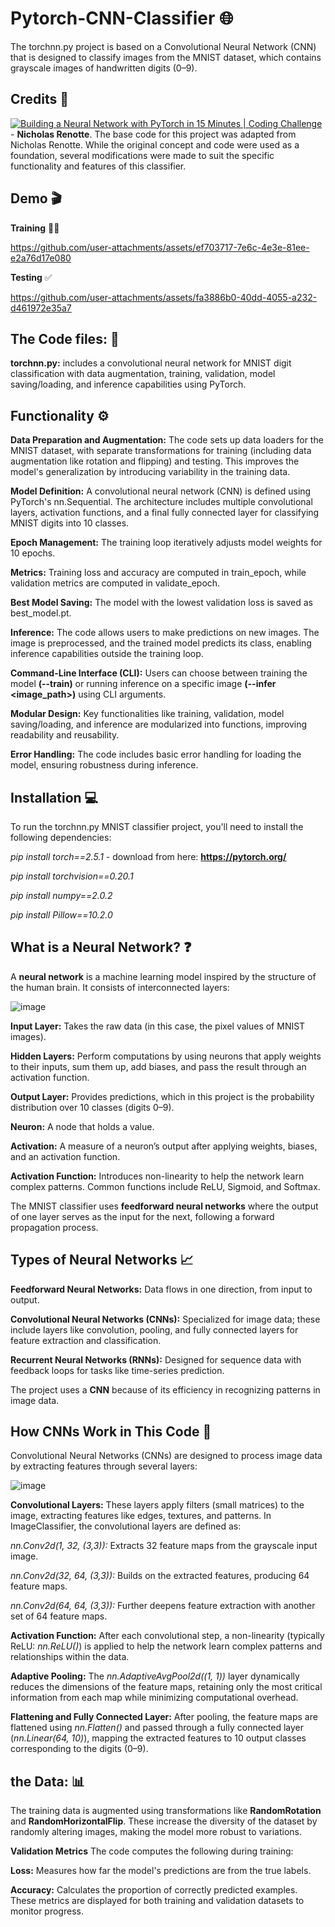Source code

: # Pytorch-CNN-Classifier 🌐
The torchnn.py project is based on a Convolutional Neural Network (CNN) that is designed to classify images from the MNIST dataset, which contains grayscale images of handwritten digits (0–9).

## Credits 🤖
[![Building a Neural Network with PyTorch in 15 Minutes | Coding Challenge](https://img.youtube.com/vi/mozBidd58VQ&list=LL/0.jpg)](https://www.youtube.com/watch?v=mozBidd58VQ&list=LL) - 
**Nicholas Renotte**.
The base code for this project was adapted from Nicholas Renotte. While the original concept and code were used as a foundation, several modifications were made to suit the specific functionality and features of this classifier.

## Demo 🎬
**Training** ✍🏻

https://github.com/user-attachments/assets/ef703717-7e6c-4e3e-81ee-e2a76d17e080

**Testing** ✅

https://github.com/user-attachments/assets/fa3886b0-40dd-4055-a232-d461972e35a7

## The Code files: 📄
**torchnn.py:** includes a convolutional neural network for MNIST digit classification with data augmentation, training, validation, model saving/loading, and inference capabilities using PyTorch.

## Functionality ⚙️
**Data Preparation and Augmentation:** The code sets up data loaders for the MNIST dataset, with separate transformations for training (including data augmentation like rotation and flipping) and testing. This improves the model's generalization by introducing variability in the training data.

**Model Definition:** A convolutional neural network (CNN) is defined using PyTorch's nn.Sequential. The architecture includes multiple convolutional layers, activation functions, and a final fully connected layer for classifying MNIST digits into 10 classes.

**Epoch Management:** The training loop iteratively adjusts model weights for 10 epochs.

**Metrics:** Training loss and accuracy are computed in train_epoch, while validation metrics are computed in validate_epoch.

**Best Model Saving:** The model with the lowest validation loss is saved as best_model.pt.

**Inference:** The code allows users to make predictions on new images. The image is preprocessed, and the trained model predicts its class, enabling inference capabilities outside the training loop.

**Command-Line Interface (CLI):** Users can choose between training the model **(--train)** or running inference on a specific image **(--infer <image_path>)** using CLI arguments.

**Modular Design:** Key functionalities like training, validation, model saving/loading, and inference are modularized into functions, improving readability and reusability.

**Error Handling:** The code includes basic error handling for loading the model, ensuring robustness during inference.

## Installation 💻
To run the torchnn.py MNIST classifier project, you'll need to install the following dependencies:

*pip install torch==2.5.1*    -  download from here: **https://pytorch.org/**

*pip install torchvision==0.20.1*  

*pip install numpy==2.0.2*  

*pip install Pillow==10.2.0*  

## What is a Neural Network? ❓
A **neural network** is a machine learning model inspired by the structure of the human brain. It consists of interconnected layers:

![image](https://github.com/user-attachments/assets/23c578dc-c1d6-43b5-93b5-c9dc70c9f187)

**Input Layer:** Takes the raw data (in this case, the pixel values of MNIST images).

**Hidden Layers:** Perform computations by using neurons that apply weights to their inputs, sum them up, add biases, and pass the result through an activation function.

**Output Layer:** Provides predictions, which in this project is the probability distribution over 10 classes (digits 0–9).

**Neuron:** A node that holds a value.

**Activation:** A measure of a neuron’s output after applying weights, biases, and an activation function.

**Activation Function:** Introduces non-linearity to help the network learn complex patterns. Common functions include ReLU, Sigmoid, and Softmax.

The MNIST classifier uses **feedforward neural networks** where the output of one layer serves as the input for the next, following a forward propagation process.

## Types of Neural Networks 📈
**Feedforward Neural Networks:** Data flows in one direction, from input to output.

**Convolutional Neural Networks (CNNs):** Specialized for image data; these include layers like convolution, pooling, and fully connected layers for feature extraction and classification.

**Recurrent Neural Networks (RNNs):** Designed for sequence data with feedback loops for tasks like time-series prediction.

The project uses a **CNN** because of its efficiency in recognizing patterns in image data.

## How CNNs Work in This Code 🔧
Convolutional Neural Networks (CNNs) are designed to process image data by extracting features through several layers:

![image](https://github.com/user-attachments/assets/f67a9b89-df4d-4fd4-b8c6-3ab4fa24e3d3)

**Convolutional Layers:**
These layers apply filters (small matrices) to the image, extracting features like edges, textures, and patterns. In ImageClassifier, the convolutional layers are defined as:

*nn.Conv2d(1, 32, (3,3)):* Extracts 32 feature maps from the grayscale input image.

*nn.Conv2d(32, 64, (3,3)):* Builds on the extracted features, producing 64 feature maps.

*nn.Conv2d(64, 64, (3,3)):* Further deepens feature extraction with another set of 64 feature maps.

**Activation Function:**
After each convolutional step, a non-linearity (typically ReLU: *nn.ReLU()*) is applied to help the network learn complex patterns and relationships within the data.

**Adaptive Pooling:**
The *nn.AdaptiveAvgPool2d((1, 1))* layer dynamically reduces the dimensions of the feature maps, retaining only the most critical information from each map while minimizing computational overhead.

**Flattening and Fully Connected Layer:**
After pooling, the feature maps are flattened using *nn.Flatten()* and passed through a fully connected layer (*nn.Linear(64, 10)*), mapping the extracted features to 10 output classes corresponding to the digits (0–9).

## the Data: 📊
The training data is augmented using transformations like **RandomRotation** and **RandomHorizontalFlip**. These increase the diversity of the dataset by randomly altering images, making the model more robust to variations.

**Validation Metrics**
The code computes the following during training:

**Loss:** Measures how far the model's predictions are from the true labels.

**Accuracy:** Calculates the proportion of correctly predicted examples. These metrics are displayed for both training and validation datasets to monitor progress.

### [REQUIREMENT]
Begin at the first line of the material and copy each line exactly through the one containing "into 10 classes.". Omit pictures.

### [OUTPUT]
Source code

: # Pytorch-CNN-Classifier 🌐
The torchnn.py project is based on a Convolutional Neural Network (CNN) that is designed to classify images from the MNIST dataset, which contains grayscale images of handwritten digits (0–9).

## Credits 🤖
[![Building a Neural Network with PyTorch in 15 Minutes | Coding Challenge](https://img.youtube.com/vi/mozBidd58VQ&list=LL/0.jpg)](https://www.youtube.com/watch?v=mozBidd58VQ&list=LL) - 
**Nicholas Renotte**.
The base code for this project was adapted from Nicholas Renotte. While the original concept and code were used as a foundation, several modifications were made to suit the specific functionality and features of this classifier.

## Demo 🎬
**Training** ✍🏻

https://github.com/user-attachments/assets/ef703717-7e6c-4e3e-81ee-e2a76d17e080

**Testing** ✅

https://github.com/user-attachments/assets/fa3886b0-40dd-4055-a232-d461972e35a7

## The Code files: 📄
**torchnn.py:** includes a convolutional neural network for MNIST digit classification with data augmentation, training, validation, model saving/loading, and inference capabilities using PyTorch.

## Functionality ⚙️
**Data Preparation and Augmentation:** The code sets up data loaders for the MNIST dataset, with separate transformations for training (including data augmentation like rotation and flipping) and testing. This improves the model's generalization by introducing variability in the training data.

**Model Definition:** A convolutional neural network (CNN) is defined using PyTorch's nn.Sequential. The architecture includes multiple convolutional layers, activation functions, and a final fully connected layer for classifying MNIST digits into 10 classes.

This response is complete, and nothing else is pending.